Throughout the history of Christianity, this has been a major question theologians have debated. And systematic theologians often have made it a plank in their system. Best known is John Calvin’s systematic theology that is most easily characterized by the acronym TULIP. The third letter, L, represents Limited Atonement. So, Calvin taught that Jesus’ sacrificial, atoning death for the sins of others is limited in its application to only the elect, that is, those who are God’s people.
Christians who believe in limited atonement usually embrace all the rest of Calvin’s theological system: T=Total Depravity, U=Unconditional Election, L=Limited Atonement, I=Irresistible Grace, P=Perseverance of the Saints. These are called “the five points of Calvinism.” But of these five, I only believe in limited atonement and thus reject the other four points of Calvinism.
Early in my theological education, I was taught that Jesus died for all peoples’ sins, so that his atonement is applied universally to all people, except for one sin–the sin of unbelief. Accordingly, you were not in your sins (or your sins were not on you) except for one, the sin of unbelief, until you believed. And that sin of unbelief is to not believe that Jesus died for your sins. After so many years, I concluded that this teaching was incompatible with the Bible.
When Christians discuss these matters, there often needs to be some precision in language. So it is in discussing Jesus’ atonement. When I say now that I believe Jesus’ atonement is limited, I only mean it is limited in its application to people. That is, Christians experience Jesus’ sacrificial death for them because they have believed in it. People who do not believe Jesus died for their sins do not experience this atonement. That is, it is not their possession. So, Jesus’ atonement is limited in its application and consequently not applied universally to all people.
On the other hand, God offered Jesus’ sacrificial, atoning death to all people as the only remedy for their sin problem. For all people have sinned and thus were separated from God (Ephesians 2.1).

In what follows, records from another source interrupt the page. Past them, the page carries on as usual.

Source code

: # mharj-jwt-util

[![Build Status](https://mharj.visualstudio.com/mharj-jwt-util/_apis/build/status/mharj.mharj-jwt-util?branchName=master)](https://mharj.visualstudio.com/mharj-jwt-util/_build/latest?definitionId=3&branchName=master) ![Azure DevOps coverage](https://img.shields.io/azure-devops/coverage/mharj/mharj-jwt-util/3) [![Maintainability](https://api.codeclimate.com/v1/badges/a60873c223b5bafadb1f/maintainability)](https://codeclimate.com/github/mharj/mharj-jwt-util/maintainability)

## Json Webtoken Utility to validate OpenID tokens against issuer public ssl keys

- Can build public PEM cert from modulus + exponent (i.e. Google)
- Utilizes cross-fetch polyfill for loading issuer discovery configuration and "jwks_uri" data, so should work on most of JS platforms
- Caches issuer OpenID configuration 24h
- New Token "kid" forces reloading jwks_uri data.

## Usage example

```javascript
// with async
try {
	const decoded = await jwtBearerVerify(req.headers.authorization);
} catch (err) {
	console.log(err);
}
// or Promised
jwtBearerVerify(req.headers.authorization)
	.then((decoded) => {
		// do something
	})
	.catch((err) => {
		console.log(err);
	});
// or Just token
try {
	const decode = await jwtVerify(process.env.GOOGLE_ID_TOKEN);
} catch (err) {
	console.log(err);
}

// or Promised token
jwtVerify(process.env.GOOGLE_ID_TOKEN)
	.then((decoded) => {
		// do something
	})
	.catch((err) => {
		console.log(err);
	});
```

The only way they could solve their sin problem, and thereby be reconciled to God, is by believing in his remedial offer of Jesus’ atoning death for their sins.
So, Jesus atoning death is universally available to all people through faith in Jesus, but it is restricted in its application, thus limited in experience, only to those who believe in it. I think there are numerous ways to see this in scripture.
First and foremost is the animal-sacrificial system of ancient Israel. Either the priest or the father of a family would typically bring a sheep or goat before the altar in the temple at Jerusalem, place his hands on the animal’s head, and confess sins. The priest would then slit the animal’s throat, and it would bleed to death. The sins of Israel, or those of the father and his family, were figuratively transferred to that innocent animal. And this atoning act was particular in that it was applied only to Israel or that family. There was no other remedy for sins to be atoned, which means “covered.” Without the shedding of blood, there was no remission of sin. These sacrificial animal deaths were a type that prefigured Jesus dying for the sins of others as “the Lamb of God” (John 1.29, 36; Revelation 5.6).
Notice that both Isaiah and Jesus say this atoning sacrifice is for “many” rather than “all.” I think this “many” refers to those who will experience it, thus its application and not its offer. When it is applied, that is when God initially forgives a person of his or her sins and that person becomes born again, thus a real Christian (John 3.3).
Third, Jesus proclaimed, “I am the light of the world” (John 8.12). Then he said to his unbelieving Jewish interlocutors concerning his imminent death and resurrection, “I am going away, and you will search for me, but you will die in your sin…. I told you that you would die in your sins, for you will die in your sins unless you believe that I am he” (vv. 21, 24). What did Jesus mean by that identification? He meant he was the light of the world. And his thrice repeated statement about them dying in their sins requires that they at that moment were positionally in their sins. Their only remedy available for them to be positionally separated from their sins, synonymous with their sins taken away, was to believe Jesus was the light of the world and therefore the light to them personally. If they believed this, after Jesus soon died and arose from the dead they would be able to understand and believe that he had died for their sins. So, people would then be positionally in their sins or not in their sins, and it would be all because of what they about Jesus’ death.
Fourth, in the Apostle Peter’s second sermon that is recorded in the book of Acts, he concludes his message about Jesus’ death by declaring to the Jewish multitude, “Repent therefore, and turn to God so that your sins may be wiped out” (Acts 3.19). Notice that he says a person who repents of their sins and turns to God by faith in Jesus will have their sins “wiped out,” which means forgiven.
So, putting these scriptures together, a person is either in their sins or forgiven of their sins by having them wiped out. The common evangelistic question in the New Testament is whether or not a person has had his or her sins forgiven. In fact, the common evangelistic question for a long time among Christians finds no basis in scripture–Will you go to heaven when you die? The main issue regarding a person’s eternal destiny is what to do about their sin problem, and Jesus has the answer. Their sins either would be on them or on Jesus, with his atonement being universally offered, but limited in its application.